Rather than working around the dancers’ particular limitations, Latsky tries to find distinct abilities in their bodies and explore the artistic possibilities that can be had from these differences. So the jaunty rhythm of Carter-Long is featured; so is the vertical linearity of Catherine Long — who was born without a left arm — and so is the intriguing asymmetry of Lezlie Frye, who has one arm shorter than the other, as she experiments with the idea of movement looping. Gimp members say that dance helps them with both physical control and expression with their bodies. But also, performing in public helps them help the audience deal with encountering physically challenged people. Onstage, they are inviting the public to stare.
I think that what Latsky and her dancers are creating is fantastic. They are rubbing our faces in their disabilities and saying “so what?” Open your eyes and see the people you live with. See us, be us, feel us. Look at what we can do! And their stories just make me ask why anyone would give up on their dreams? Why should we let anything stand in our way of accomplishing our goals? If you want to dance, but you are missing a hand, or an arm, or the ability to control your legs, why should that stop you? Go with! Feel it! Live it, breathe it, dance it!
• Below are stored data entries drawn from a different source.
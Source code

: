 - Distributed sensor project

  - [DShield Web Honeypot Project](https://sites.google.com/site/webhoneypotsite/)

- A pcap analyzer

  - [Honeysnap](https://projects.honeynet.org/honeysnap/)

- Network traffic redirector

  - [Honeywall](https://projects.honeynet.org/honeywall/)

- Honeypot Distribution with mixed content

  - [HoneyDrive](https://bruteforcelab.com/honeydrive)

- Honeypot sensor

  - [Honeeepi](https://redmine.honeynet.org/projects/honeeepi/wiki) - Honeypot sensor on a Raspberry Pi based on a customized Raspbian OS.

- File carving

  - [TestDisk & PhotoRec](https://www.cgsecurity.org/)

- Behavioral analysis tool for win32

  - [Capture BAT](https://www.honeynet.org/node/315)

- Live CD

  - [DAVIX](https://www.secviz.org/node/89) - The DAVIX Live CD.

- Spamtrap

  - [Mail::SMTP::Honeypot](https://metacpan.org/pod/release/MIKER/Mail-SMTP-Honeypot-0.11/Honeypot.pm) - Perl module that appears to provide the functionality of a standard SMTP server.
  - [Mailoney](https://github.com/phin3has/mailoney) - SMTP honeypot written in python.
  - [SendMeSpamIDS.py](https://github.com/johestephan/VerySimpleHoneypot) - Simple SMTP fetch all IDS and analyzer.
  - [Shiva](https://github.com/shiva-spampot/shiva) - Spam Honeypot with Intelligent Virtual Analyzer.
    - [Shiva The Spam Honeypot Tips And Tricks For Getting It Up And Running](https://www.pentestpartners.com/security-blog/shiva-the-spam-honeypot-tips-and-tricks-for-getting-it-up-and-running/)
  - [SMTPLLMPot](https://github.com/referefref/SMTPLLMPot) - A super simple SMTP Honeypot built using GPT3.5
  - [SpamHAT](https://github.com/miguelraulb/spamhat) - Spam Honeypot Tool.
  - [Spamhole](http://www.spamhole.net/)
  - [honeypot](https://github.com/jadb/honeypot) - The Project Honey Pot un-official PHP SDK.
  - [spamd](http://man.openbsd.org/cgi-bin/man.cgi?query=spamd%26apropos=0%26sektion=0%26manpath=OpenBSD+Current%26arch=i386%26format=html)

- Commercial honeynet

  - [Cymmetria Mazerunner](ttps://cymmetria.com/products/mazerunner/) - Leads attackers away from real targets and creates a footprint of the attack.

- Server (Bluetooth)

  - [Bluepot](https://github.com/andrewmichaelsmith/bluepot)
Moreover, Gimp is just another example of the power of art. We have known for generations that the arts have an incredible power to heal both the body and the spirit for generations. The Native Americans use dance, song and painting to call upon spirits of nature to bring them good fortune, health, food and happiness. Many Asian, Norse and Caribbean cultures continue those traditions.
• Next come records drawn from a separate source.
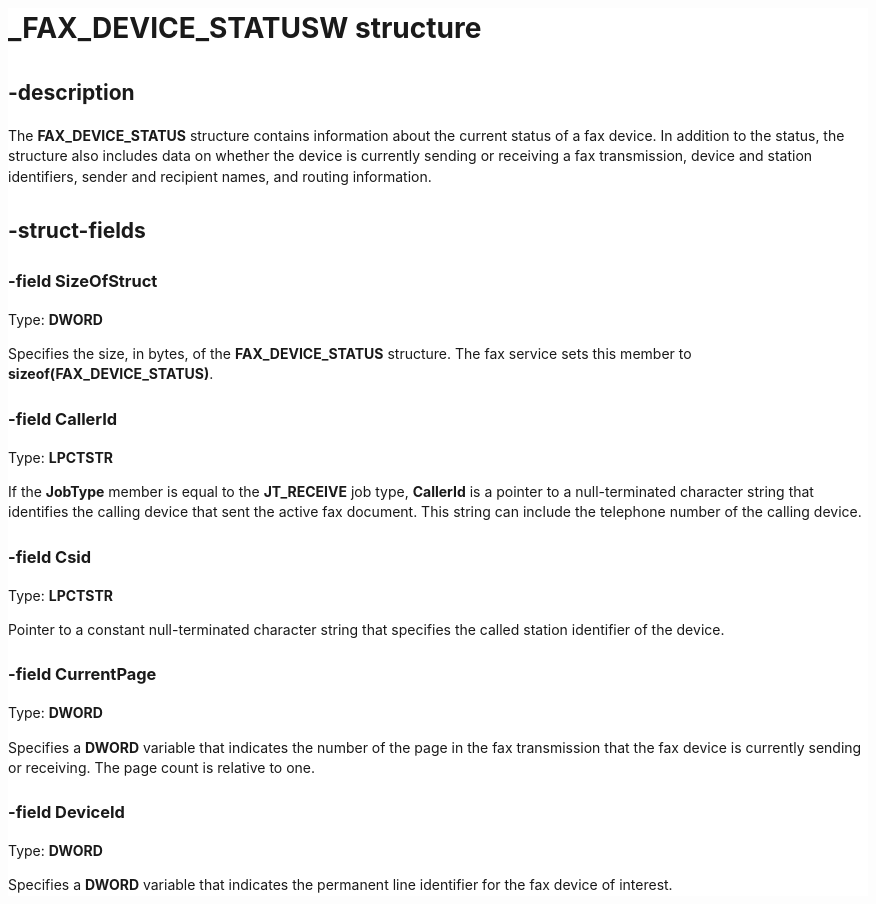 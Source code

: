 
# _FAX_DEVICE_STATUSW structure


## -description


The <b>FAX_DEVICE_STATUS</b> structure contains information about the current status of a fax device. In addition to the status, the structure also includes data on whether the device is currently sending or receiving a fax transmission, device and station identifiers, sender and recipient names, and routing information.


## -struct-fields




### -field SizeOfStruct

Type: <b>DWORD</b>

Specifies the size, in bytes, of the <b>FAX_DEVICE_STATUS</b> structure. The fax service sets this member to <b>sizeof(FAX_DEVICE_STATUS)</b>.


### -field CallerId

Type: <b>LPCTSTR</b>

If the <b>JobType</b> member is equal to the <b>JT_RECEIVE</b> job type, <b>CallerId</b> is a pointer to a null-terminated character string that identifies the calling device that sent the active fax document. This string can include the telephone number of the calling device.


### -field Csid

Type: <b>LPCTSTR</b>

Pointer to a constant null-terminated character string that specifies the called station identifier of the device.


### -field CurrentPage

Type: <b>DWORD</b>

Specifies a <b>DWORD</b> variable that indicates the number of the page in the fax transmission that the fax device is currently sending or receiving. The page count is relative to one.


### -field DeviceId

Type: <b>DWORD</b>

Specifies a <b>DWORD</b> variable that indicates the permanent line identifier for the fax device of interest.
Gimp also reminds us that the arts are central to what it means to be human. The arts can heal, but they can also be a force for building communities, for nurturing human creativity and well-being. There is something so satisfyingly stimulating to watch a dancer move about the stage with wild abandonment. If your body just does it naturally, well, you are one to be envied.
So you’ve got a pinched nerve in your back, a bum knee and your feet hurt … buck up! He has cerebral palsy and she doesn’t have an arm, and look them at them! They still dance.